Plain-text document sources -
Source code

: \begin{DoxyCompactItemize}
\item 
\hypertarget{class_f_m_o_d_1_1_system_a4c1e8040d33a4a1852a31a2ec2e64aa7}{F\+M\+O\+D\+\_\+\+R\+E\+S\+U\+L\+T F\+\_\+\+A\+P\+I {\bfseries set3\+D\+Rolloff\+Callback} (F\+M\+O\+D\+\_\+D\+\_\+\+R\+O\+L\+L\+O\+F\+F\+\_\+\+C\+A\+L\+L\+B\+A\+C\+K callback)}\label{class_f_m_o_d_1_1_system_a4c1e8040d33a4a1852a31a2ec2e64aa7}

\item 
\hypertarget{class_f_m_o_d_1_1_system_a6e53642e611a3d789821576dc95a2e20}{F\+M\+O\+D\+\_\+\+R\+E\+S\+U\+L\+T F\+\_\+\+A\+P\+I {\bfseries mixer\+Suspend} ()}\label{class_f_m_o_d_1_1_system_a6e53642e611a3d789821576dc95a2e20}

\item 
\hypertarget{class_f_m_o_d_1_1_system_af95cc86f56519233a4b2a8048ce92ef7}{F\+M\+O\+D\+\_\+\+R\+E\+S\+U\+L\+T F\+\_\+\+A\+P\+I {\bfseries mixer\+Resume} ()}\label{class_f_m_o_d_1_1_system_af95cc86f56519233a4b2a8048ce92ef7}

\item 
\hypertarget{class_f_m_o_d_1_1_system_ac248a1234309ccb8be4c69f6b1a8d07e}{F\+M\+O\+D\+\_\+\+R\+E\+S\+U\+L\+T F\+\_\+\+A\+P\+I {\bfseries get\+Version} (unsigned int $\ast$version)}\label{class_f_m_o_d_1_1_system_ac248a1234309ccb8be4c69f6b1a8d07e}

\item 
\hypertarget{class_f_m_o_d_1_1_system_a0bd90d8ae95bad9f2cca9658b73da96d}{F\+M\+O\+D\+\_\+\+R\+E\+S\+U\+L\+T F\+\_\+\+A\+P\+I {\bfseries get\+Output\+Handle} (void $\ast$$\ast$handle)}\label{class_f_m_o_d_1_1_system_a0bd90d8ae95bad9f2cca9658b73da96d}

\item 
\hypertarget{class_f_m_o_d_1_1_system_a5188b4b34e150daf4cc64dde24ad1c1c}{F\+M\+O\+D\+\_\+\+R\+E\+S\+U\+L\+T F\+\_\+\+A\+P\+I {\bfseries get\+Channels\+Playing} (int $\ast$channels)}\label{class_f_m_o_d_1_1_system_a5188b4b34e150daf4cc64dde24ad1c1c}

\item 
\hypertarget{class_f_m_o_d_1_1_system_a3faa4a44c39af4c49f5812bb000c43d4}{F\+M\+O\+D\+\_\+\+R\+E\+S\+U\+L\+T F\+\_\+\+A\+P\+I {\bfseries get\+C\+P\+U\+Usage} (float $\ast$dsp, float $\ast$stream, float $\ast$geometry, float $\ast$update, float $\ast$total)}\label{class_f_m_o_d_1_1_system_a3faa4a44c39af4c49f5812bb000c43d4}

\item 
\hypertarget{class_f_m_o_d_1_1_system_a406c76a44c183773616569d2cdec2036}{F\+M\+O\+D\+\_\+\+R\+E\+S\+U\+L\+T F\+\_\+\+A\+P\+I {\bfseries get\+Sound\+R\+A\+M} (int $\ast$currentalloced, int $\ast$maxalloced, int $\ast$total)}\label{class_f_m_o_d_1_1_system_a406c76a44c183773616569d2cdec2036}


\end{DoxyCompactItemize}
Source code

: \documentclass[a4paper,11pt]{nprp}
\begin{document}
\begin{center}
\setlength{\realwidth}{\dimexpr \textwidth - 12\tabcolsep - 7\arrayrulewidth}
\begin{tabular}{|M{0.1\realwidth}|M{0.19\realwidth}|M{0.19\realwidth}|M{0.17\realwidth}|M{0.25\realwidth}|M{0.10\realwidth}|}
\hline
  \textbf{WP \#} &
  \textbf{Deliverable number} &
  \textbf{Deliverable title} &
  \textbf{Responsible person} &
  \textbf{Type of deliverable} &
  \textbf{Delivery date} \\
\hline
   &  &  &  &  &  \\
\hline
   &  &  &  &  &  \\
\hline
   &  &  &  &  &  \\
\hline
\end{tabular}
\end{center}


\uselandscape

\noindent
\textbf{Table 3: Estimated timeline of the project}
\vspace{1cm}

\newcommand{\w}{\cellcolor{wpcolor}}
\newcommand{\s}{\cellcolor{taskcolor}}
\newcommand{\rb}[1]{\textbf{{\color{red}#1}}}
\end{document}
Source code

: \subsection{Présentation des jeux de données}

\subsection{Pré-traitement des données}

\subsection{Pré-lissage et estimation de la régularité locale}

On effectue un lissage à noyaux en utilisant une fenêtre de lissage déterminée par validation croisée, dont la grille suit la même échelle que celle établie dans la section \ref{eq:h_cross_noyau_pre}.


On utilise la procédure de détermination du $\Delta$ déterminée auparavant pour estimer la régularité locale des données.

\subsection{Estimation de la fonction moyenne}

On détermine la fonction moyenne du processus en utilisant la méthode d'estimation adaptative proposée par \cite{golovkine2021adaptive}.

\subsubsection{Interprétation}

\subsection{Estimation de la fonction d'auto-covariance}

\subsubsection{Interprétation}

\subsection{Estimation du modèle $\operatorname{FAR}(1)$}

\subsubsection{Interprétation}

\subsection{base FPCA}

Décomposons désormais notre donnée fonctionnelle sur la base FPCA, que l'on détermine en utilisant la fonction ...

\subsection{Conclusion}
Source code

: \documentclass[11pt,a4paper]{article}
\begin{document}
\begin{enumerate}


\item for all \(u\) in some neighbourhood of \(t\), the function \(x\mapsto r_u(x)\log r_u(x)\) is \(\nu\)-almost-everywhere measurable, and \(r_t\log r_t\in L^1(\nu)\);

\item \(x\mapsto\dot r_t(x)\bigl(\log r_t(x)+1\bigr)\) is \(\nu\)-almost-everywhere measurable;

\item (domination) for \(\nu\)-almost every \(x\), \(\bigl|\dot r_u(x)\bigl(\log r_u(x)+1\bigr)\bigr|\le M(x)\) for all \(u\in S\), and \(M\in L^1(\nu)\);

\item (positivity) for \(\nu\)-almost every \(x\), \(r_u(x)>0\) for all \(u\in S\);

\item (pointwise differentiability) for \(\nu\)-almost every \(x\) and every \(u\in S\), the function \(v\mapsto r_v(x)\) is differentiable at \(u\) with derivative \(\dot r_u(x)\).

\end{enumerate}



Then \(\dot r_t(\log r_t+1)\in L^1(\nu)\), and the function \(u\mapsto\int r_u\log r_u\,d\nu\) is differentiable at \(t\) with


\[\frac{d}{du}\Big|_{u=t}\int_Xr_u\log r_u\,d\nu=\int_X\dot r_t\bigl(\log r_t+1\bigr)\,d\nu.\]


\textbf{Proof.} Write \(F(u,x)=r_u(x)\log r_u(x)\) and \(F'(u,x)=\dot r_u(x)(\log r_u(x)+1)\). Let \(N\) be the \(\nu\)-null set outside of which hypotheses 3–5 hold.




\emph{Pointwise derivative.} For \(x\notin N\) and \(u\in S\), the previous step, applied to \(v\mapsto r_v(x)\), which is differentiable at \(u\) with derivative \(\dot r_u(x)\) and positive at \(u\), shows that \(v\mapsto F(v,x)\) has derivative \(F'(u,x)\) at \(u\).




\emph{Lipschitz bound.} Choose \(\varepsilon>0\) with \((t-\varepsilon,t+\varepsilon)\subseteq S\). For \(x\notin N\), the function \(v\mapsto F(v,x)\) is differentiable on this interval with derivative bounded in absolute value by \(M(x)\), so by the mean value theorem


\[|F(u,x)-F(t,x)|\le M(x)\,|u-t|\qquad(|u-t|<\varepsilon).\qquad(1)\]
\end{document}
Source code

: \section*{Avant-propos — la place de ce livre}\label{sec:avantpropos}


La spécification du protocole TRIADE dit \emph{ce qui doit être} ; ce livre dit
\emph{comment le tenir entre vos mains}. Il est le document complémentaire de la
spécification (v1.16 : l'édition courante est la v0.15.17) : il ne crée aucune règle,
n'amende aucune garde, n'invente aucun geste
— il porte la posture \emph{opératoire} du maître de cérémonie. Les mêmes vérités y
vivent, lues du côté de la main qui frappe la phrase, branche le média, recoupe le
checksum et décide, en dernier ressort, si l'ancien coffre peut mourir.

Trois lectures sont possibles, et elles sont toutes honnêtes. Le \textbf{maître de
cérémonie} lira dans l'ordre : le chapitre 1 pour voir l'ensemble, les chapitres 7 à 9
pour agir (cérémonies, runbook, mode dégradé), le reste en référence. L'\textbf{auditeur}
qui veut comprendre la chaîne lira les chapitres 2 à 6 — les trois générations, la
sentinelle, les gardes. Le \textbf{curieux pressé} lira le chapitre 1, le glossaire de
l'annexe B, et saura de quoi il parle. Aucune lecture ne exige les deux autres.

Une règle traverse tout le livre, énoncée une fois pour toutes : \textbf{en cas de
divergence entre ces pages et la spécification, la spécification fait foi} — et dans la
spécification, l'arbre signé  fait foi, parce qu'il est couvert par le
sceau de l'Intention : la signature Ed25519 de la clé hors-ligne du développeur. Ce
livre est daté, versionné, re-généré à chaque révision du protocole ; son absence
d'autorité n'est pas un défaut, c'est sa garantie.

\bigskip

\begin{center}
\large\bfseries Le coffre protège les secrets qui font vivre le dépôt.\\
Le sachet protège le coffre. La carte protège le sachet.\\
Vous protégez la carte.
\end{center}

PROBLEM STATEMENT - Which lines in the data above contain "measurable"? Show each one.

ANSWER -
\item for all \(u\) in some neighbourhood of \(t\), the function \(x\mapsto r_u(x)\log r_u(x)\) is \(\nu\)-almost-everywhere measurable, and \(r_t\log r_t\in L^1(\nu)\);
\item \(x\mapsto\dot r_t(x)\bigl(\log r_t(x)+1\bigr)\) is \(\nu\)-almost-everywhere measurable;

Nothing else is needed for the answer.